Gerade passiert sehr viel in meinem Leben: Umzug, Arbeit, neue Entwicklungen beim Kind (Trotzphase: ich, nein, ich, nein, mein, nein…. uff) und wie schon in einem meiner letzten Beiträge erwähnt, mache ich gerade mit 2 lieben Freundinnen einen Nähkurs in der VHS (=Volkshochschule)….

Dieser Nähkurs ist ein Basisnähkurs für das Nähen von Kleidung. Meine Freundinnen dachten, es wäre ganz schön zusammen einen Kurs zu machen. ♥♥♥♥

Erst hatte ich vor Euch einfach mein fertiges Kleidungsstück am Ende des Kurses als mein Ergebnis zu zeigen, aber es „passiert“ so viel in diesem Kurs und ich erkläre euch gleich warum das passiert in Anführungszeichen steht, dass ich meine Erfahrungen in mehreren Teilen mit Euch teilen möchte 😉 🙂 .

In mehreren Teilen deswegen, weil der Kurs noch bis Anfang Mai geht und ich euch natürlich auch zeigen möchte, was da am Ende bei mir rauskommt 😉 .

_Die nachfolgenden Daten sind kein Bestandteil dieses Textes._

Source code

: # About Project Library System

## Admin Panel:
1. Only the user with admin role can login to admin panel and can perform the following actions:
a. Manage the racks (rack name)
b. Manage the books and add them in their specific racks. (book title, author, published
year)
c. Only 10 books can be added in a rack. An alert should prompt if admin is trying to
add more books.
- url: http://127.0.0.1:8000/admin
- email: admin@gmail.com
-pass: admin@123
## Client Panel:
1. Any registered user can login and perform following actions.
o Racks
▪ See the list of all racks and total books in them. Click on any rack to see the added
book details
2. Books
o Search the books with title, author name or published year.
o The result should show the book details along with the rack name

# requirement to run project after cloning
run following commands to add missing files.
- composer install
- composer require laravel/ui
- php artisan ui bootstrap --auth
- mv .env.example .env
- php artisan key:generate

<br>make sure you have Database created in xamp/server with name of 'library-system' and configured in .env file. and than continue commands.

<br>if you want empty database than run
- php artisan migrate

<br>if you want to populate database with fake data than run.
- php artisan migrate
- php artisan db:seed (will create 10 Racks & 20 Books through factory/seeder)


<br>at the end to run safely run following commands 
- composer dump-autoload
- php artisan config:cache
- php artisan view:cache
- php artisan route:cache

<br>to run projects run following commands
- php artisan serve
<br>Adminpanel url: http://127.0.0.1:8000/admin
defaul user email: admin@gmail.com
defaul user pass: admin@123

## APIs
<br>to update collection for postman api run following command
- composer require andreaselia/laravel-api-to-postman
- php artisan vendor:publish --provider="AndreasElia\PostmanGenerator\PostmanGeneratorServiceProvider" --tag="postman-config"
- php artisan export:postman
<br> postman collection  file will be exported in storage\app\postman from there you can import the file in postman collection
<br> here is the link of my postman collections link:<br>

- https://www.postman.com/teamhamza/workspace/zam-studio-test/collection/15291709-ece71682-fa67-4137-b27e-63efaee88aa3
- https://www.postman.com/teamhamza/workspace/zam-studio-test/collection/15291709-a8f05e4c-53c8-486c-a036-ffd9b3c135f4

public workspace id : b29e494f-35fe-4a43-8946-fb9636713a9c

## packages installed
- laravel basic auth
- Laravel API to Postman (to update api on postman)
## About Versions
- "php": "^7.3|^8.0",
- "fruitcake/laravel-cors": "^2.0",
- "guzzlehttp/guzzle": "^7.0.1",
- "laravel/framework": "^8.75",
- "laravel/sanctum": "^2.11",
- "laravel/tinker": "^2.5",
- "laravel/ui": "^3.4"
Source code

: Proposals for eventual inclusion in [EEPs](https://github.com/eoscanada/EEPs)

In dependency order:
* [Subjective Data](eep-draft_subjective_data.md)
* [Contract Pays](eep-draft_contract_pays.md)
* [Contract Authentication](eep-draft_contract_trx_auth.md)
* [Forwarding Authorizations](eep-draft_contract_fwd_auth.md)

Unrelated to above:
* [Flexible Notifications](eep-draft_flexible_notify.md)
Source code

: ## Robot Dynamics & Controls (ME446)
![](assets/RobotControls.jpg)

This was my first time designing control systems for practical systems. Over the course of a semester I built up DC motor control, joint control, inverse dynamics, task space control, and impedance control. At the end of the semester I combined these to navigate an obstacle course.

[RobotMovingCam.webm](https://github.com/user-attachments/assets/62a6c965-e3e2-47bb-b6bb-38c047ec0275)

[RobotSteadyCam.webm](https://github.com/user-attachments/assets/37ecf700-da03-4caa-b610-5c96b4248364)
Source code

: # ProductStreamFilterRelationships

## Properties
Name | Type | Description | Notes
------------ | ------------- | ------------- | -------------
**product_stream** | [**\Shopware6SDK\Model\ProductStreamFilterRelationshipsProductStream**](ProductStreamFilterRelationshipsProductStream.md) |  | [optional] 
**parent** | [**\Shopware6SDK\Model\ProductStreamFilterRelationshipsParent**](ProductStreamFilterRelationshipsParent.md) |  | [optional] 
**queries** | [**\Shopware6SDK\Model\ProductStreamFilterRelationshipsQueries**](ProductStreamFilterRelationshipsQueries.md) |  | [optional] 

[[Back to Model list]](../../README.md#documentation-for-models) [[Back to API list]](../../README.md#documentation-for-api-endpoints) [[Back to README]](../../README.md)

Meine Erwartungen an den Kurs:

Gute Mischung aus Theorie und Praxis – Theorie (Wissen, Tipps und Tricks) lernen und dann auf das eigene Projekt anwenden können. UND vor allem dieses Wissen und diese Erfahrungen in Folgeprojekte außerhalb des Kurses mitnehmen und anwenden können.

Realität:

Die 1. Kursstunde

Die erste Stunde (und es waren tatsächlich nur 1,5 Stunden) war doch eher ernüchternd und etwas enttäuschend für mich. Die Stunde bestand darin, dass sich unsere Nährunde vorstellt: Name, Erfahrungen in dem Bereich Nähen, Ziel und Projektwunsch für den Kurs.

Soweit alles gut. Allerdings war für mich die erste kleine Enttäuschung, dass sich eine Teilnehmerin überhaupt nicht vorstellte, die mit der Leiterin des Kurses per DU zu sein schien und die Leiterin des Kurses sich ebenfalls überhaupt nicht vorstellte.

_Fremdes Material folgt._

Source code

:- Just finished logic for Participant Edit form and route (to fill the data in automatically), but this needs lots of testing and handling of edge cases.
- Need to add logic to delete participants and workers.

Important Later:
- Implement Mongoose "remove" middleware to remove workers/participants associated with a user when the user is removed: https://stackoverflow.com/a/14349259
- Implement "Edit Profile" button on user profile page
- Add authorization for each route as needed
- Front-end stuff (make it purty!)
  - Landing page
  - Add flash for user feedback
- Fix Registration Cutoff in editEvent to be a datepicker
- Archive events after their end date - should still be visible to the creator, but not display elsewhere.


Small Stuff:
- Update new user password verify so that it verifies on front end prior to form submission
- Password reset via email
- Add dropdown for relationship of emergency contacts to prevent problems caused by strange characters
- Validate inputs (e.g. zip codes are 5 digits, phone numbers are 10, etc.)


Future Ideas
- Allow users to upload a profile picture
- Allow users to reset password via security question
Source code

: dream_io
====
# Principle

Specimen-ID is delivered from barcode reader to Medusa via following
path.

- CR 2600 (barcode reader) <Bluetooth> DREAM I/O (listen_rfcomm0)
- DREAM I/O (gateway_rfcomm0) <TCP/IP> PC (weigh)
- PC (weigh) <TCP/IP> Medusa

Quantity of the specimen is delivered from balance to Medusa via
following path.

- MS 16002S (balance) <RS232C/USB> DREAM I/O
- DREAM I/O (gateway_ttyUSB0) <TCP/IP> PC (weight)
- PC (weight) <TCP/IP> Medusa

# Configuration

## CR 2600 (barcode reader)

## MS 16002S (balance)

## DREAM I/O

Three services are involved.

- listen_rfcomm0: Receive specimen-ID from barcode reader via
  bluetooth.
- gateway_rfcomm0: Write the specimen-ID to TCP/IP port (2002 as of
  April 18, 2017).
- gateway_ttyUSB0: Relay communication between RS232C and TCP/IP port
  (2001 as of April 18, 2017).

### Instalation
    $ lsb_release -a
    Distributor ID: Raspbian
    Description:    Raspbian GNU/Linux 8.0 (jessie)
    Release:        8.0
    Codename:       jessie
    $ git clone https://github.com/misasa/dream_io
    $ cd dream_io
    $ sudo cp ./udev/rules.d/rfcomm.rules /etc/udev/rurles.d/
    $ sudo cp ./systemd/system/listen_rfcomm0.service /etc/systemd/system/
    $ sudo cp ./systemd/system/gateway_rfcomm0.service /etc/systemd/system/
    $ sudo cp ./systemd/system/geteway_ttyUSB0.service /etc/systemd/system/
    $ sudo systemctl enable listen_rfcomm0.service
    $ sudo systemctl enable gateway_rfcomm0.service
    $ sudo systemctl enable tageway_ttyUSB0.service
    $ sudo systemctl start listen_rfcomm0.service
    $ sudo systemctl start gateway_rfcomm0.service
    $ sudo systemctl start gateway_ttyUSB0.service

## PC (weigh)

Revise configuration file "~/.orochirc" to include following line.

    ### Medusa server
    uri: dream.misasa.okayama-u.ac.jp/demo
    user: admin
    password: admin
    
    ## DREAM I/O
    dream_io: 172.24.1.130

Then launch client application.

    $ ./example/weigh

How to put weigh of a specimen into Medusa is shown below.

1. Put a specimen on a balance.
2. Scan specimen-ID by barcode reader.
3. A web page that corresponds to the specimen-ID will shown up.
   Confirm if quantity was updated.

Ich habe keine Ahnung aus welchem Bereich sie kommt, welche Erfahrungen sie mitbringt und was ihre Ziele des Kurses sind.

„Naja“, dachte ich, „schade, aber kann ja mal passieren“ 😉 🙂

Danach ging es weiter mit für mich unstrukturiertem Geplauder über alles Mögliche. Die Leiterin, nennen wir sie mal Frau X, versteifte sich dann auch gleich auf ein zwei Teilnehmer und der Rest schaute gefühlt Löcher in die Luft…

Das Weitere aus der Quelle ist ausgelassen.